After encountering Twilight as the new Earth-Born Angel of Fire, Linda regained all of the powers that she'd possessed while initially merged with Matrix, sans her ability to assume her "Supergirl" form. Her strength and durability returned to their original levels and she was able to fly and produce psionic blasts of force once more.

==Other versions==
- Supergirl: Wings reworks the Earth-born angel storyline; in it, Linda Danvers is a gothic teenager being corrupted by a demon, while her guardian angel Matrix believes Linda is beyond hope of redemption. The two eventually fuse into an angel who wears a Supergirl-inspired costume.
- In JLA: Created Equal, Linda Danvers, fifteen years after a disease wipes all men from the Earth, changes her name from Supergirl to Superwoman.
- In JLA: Act of God, Linda Danvers is one of many heroes who lose their powers in the Black Light event. However, she, along with Martian Manhunter, Aquaman, and the Flash (Wally West), train with Batman and his associates so they may still be heroes. Changing her name to Justice, Linda and the others form the Phoenix Group.
- Peter David's Fallen Angel implied that Lee, the main character, may be Linda Danvers. When the title moved to another company, her real origin as a guardian angel named Liandra was given.

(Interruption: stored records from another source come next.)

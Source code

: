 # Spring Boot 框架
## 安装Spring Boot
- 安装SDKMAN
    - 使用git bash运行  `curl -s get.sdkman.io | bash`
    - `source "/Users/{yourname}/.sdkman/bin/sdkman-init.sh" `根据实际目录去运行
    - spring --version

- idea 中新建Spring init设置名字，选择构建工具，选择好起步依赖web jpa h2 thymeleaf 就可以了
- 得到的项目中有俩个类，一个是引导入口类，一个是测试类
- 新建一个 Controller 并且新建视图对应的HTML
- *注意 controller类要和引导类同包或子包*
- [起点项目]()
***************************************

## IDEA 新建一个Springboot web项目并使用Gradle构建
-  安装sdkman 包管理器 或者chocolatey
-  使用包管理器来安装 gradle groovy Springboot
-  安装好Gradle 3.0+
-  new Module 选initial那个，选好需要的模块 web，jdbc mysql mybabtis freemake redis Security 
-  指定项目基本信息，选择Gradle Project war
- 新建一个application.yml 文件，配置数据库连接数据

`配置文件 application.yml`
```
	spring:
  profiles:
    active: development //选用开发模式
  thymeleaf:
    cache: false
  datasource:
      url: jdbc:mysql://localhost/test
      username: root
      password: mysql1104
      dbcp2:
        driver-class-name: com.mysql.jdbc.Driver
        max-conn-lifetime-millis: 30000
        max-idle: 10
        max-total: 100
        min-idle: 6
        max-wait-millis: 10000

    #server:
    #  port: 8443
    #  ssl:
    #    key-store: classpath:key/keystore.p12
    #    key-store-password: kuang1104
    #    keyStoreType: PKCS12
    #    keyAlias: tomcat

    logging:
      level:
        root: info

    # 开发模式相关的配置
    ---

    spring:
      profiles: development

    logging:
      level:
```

However, IDW Publishing's Fallen Angel #14 introduced a character known as "Lin". While David could not explicitly state that this character is Linda Danvers due to legal concerns, he confirmed his intent in an interview.
- In the 2021 series Supergirl: Woman of Tomorrow, Supergirl temporarily gains fiery wings after taking a red kryptonite-based drug, a homage to Linda Danvers.

==Collected editions==

| Title | Material collected | ISBN | Year |
|---|---|---|---|
| Supergirl: Book One | Supergirl (vol. 4) #1–9, Supergirl (vol. 4) Annual #1, Supergirl Plus #1 and a story from Showcase '96 #8. | 978-1401260927 | 2016 |
| Supergirl: Book Two | Supergirl (vol. 4) #10–20, Supergirl (vol. 4) Annual #2 | 978-1401265533 | 2017 |
| Supergirl: Book Three | Supergirl (vol. 4) #21–31, 1,000,000; Resurrection Man #16–17 | 978-1401268794 | 2017 |
| Supergirl: Book Four | Supergirl (vol. 4) #32–43; Young Justice #12-13 | 978-1401273644 | 2018 |
| Supergirl: Many Happy Returns | Supergirl (vol. 4) #75-80 | 978-1401200855 | 2003 |
| DC Finest: Supergirl: Body and Soul | Supergirl (vol. 4) #1–18, Supergirl Annual (vol. 4) #1–2, Supergirl Plus #1, and a story from Showcase '96 #8 | 978-1799510260 | 2025 |
| DC Finest: Supergirl: Die and Let Live | Supergirl (vol. 4) #19–35, #1,000,000, Resurrection Man #16–17, Supergirl/Prysm Double-Shot #1, and stories from Adventure Comics 80-Page Giant #1, Team Superman #1, and Team Superman Secret Files #1 | 978-1799513605 | 2026 |

==In other media==
- Linda Danvers serves as visual inspiration for Kara In-Ze in the DC Animated Universe (DCAU).
- An alternate universe version of Kara Zor-El using the name Linda Danvers appears in the Smallville episode "Apocalypse", portrayed by Laura Vandervoort. This version is from a timeline where Kara was raised by the Luthors.
- A Supergirl-based cult loosely based on the Church of Supergirl appears in the third season of Supergirl.
- Linda Danvers appears in Justice League Heroes, voiced by Tara Strong.